Our quality team believes product quality emerges from daily routines, not just paperwork. Purity comes from following procedures for drying, distillation, and filtration—not shortcuts when the line runs late. Every label reflects dozens of tests, frequent instrument calibrations, and periodic external auditing. A customer once reported a slight yellow tint in a bulk solution; our team traced it to trace amounts of oxidized byproduct in a minor process pathway that had emerged under certain atmospheric conditions during transfer. This feedback led to improved inert gas handling—and notably, happier, more trusting customers.
We share methods and product data with our buyers—NMR spectra, detailed chromatograms, historical batch performance. This transparency is not an extra—it keeps quality tangible, not theoretical. Several partners have built their own quality programs around input from our experience, especially in critical applications like pharmaceutical synthesis or semiconductor fabrication.
In a market overflowing with similar-sounding chlorosilanes, what keeps customers returning is the sense that we stand by every container. Reputations follow every drum down the supply chain, and word-of-mouth among chemists always outpaces any branding campaign.
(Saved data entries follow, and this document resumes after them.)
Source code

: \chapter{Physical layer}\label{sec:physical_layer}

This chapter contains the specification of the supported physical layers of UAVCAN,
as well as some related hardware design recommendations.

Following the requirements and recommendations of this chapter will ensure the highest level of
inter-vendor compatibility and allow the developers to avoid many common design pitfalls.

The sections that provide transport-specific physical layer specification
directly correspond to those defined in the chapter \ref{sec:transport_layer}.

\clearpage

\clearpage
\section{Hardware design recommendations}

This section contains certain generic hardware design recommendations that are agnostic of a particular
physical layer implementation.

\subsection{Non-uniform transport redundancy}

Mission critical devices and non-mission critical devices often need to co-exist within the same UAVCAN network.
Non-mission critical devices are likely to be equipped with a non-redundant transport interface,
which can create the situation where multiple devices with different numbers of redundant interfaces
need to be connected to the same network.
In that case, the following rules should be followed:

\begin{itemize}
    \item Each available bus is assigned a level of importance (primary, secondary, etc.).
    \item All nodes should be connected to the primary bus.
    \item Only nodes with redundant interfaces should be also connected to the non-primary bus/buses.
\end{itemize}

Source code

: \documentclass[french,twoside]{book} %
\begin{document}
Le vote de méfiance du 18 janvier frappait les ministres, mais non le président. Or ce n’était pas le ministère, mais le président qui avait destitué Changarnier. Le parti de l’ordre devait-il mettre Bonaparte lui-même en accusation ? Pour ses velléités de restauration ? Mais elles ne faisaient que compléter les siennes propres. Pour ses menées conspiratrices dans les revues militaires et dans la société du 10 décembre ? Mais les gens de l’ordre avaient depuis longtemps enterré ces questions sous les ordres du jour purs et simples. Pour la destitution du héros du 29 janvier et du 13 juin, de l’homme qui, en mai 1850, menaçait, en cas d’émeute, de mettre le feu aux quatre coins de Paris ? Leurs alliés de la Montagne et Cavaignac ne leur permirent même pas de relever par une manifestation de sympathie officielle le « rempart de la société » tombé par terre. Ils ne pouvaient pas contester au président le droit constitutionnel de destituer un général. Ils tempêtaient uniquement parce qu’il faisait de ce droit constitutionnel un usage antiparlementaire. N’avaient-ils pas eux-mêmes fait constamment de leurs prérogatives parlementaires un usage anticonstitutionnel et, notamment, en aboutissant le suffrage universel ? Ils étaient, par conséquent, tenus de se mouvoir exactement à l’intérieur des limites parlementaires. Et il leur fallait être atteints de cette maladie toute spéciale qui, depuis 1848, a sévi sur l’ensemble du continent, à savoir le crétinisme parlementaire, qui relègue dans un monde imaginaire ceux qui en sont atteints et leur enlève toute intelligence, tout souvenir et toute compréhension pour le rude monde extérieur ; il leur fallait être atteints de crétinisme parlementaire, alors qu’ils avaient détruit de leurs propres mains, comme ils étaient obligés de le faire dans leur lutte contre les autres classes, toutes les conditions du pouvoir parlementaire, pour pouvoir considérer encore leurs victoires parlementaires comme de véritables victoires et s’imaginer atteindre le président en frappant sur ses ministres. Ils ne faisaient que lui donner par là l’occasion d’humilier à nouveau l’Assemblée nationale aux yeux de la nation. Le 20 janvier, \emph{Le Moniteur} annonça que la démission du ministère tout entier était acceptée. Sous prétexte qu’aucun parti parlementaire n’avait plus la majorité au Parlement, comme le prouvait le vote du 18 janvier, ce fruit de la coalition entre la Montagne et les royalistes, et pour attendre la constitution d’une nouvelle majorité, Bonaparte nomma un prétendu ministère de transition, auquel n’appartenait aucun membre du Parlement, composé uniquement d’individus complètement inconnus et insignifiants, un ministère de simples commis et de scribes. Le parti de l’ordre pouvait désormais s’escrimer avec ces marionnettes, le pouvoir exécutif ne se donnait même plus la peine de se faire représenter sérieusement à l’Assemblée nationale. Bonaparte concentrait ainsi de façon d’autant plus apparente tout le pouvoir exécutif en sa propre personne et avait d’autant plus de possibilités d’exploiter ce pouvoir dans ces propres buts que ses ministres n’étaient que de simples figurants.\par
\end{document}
Our product line evolves alongside those challenges faced in the field, and our plant’s investment in technology supports real outcomes seen in laboratories and full-scale industrial environments.
Decades spent manufacturing Chloromethyltrimethylsilane have taught us to listen closely, sweat the small stuff, and adapt before things break down. Every improvement in our process reflects back through our partner network. We don’t just supply a chemical—we join a chain that builds on trust and technical rigor earned over years. For those pushing the boundaries in the lab or ramping up new production campaigns, that’s what makes a difference.